据报道, 拟南芥中存在15个ZIP家族成员, At-ZIP1～AtZIP12和AtIRT1～AtIRT13[7]。IRT1和ZRT1是最早被分离出来的ZIP家族成员。IRT1是拟南芥在缺铁条件下在根部表达的一种蛋白, 主要参与了拟南芥在根系对铁离子吸收的生理生化过程[5]。ZRT1和ZRT2分别是酵母中Zn2+吸收和转运的高、低亲和转运蛋白, 参与了Zn2+的跨膜运输[28]。最近在拟南芥中新发现一个锌转运蛋白AtZNE1, 亚细胞定位于高尔基体上, 对于叶片中锌离子浓度的平衡起到重要作用[6]。水稻是研究ZIP基因较多的作物之一, 共预测出17个ZIP家族成员。异源酵母互补杂交试验已经验证了OsIRT1、OsIRT2、OsZIP1～OsZIP5、OsZIP7～OsZIP9等家族成员均具有转运锌和铁的功能[15,21,32], 且研究表明OsZIP5和OsZIP9在锌和钙的吸收上表现出协同作用[33]。此外, 还鉴定和研究了ZIP家族成员在其他物种中的功能, 如大麦[18]、玉米[34]。目前在马铃薯中, 共鉴定到了12个ZIP转运蛋白StZIP1～StZIP12, 且发现StZIP12在可变区中His的数量最多, 暗示它具有很强的金属离子结合能力。缺锌条件下, 在高、低锌品种(系)马铃薯块茎中发现了4个差异表达基因StZIP6、StZIP9、StZIP11和StZIP12, 这4个基因在高锌品种中表达量增加, 而在低锌品种中表达量减少, 其中,StZIP12的表达水平最高, 分别是StZIP6和StZIP9的5倍和12倍以上, 推测StZIP12在马铃薯块茎锌富集中的作用可能更为显著[29]。

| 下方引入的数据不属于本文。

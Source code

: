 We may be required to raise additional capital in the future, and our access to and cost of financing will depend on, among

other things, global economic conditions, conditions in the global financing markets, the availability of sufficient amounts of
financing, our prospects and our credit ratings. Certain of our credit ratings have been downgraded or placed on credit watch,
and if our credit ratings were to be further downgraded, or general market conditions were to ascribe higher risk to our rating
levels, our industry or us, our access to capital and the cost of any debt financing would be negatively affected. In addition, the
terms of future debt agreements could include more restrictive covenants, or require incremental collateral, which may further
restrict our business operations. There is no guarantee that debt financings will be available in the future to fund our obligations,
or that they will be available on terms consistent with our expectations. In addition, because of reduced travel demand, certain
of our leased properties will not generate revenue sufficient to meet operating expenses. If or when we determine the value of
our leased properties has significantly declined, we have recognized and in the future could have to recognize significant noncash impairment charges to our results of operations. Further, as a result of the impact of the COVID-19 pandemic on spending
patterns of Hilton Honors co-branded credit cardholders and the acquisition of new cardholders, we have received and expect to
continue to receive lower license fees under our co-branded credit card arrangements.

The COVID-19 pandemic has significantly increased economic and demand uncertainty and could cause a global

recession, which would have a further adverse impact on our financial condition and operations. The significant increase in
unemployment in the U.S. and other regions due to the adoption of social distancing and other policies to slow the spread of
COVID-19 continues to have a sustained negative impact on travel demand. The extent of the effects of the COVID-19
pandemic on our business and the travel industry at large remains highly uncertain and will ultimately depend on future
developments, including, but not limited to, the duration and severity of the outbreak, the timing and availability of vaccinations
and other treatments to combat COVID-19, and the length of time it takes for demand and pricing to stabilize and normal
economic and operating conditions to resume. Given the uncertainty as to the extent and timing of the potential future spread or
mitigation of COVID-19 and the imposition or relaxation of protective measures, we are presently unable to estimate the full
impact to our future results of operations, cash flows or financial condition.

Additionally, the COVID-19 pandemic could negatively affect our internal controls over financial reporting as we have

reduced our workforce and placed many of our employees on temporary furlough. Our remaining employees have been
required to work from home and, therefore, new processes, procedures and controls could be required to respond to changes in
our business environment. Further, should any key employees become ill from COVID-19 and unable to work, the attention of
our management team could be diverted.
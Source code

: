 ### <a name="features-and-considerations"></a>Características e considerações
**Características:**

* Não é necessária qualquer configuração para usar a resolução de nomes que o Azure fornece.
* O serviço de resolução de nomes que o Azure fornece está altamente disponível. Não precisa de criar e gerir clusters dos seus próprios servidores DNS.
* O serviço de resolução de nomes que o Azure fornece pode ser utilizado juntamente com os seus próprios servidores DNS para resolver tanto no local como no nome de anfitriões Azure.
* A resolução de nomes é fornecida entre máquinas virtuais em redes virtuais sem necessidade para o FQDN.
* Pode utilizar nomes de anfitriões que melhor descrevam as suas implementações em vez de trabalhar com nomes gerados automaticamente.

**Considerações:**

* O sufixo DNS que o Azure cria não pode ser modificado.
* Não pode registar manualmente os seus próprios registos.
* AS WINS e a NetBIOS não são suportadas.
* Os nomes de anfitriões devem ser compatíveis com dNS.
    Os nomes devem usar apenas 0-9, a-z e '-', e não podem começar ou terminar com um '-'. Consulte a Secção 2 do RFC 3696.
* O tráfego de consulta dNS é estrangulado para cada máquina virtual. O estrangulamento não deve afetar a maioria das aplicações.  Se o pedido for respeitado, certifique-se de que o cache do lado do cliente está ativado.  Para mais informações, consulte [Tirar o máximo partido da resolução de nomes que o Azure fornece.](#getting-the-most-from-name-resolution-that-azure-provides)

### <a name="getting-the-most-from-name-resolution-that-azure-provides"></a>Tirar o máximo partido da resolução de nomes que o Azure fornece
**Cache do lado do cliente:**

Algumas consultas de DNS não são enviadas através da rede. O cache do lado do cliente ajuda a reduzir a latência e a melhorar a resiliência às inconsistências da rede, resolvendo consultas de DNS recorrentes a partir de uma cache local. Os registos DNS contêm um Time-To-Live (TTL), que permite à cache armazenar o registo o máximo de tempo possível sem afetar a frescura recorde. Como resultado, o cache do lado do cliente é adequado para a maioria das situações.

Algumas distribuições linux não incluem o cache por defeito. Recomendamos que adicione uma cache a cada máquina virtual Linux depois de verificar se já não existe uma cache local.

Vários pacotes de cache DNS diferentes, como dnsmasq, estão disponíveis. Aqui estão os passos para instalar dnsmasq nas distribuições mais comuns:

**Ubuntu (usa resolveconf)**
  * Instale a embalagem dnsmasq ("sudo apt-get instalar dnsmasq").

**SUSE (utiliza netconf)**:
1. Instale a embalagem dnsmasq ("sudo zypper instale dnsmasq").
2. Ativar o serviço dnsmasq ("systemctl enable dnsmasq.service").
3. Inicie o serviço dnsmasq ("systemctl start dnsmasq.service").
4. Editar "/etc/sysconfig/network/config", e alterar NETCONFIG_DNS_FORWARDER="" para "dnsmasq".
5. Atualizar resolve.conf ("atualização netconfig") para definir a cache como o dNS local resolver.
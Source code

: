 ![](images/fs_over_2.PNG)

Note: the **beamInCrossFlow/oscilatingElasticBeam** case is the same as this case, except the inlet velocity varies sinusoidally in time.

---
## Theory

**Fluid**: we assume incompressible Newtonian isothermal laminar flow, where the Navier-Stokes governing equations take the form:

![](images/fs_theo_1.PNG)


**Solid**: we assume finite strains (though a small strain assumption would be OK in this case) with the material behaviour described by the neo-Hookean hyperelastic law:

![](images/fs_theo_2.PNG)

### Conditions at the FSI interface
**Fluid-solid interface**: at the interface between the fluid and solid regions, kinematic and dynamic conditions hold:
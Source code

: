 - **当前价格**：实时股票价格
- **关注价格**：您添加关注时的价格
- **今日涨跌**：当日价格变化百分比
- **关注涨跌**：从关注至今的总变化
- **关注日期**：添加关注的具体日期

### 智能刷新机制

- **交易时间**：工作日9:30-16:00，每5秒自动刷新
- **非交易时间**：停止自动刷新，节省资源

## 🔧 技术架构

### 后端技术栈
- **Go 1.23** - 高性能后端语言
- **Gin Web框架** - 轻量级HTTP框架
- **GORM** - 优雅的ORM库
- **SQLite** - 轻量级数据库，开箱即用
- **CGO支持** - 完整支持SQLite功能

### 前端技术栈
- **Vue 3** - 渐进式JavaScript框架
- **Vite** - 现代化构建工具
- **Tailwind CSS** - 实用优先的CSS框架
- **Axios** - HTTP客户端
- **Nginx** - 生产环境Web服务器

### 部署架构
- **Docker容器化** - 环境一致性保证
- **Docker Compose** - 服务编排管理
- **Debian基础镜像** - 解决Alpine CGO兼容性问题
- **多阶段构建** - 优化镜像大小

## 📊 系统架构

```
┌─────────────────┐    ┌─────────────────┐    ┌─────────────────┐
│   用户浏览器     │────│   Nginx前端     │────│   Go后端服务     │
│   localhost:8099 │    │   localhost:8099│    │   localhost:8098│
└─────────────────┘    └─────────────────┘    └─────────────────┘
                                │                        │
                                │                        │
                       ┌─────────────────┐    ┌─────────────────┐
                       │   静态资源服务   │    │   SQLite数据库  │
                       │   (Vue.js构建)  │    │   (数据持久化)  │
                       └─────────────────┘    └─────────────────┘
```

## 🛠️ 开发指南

本研究克隆了StZIP12基因, 表达模式分析显示其在马铃薯所有组织中均有表达, 尤其在新叶中表达量最高,且受低锌诱导。异源酵母互补试验证实了StZIP12基因能够互补锌吸收障碍突变体ZHY3(zrt1/zrt2)的功能, 说明了StZIP12基因在体外具有锌吸收的功能。与前人在拟南芥[5]、水稻[15,21,32]、柑橘[35]的研究结果一致。此外利用转基因手段, 过表达StZIP12基因于马铃薯品种鄂薯3号,提高了转基因组培苗的锌含量和转基因植株块茎的锌含量, 表明StZIP12在锌的吸收和富集过程中起着重要的功能。这与前人研究基本一致。如过量表达AtZIP1提高木薯根部锌含量9倍以上[20]。过量表达AtZIP1提高了大麦种子锌含量2倍以上[19]。在水稻中,OsZIP1的异位表达提高了烟草和小米中的锌含量[36],OsZIP4、OsZIP5、OsZIP8和OsZIP9的超表达都显著提高了根部锌的富集, 降低了植株地上部分的锌含量[14,16,37]。OsZIP4的过量表达于甘薯块根锌含量提高[39]。OsZIP7对锌在根系木质部卸载和节部的维管束间转移中起着不可或缺的作用, 优先向正在发育的组织和水稻籽粒输送锌[40]。过量表达OsZIP7于拟南芥, 转基因植株地上部锌含量提高了25%[41]。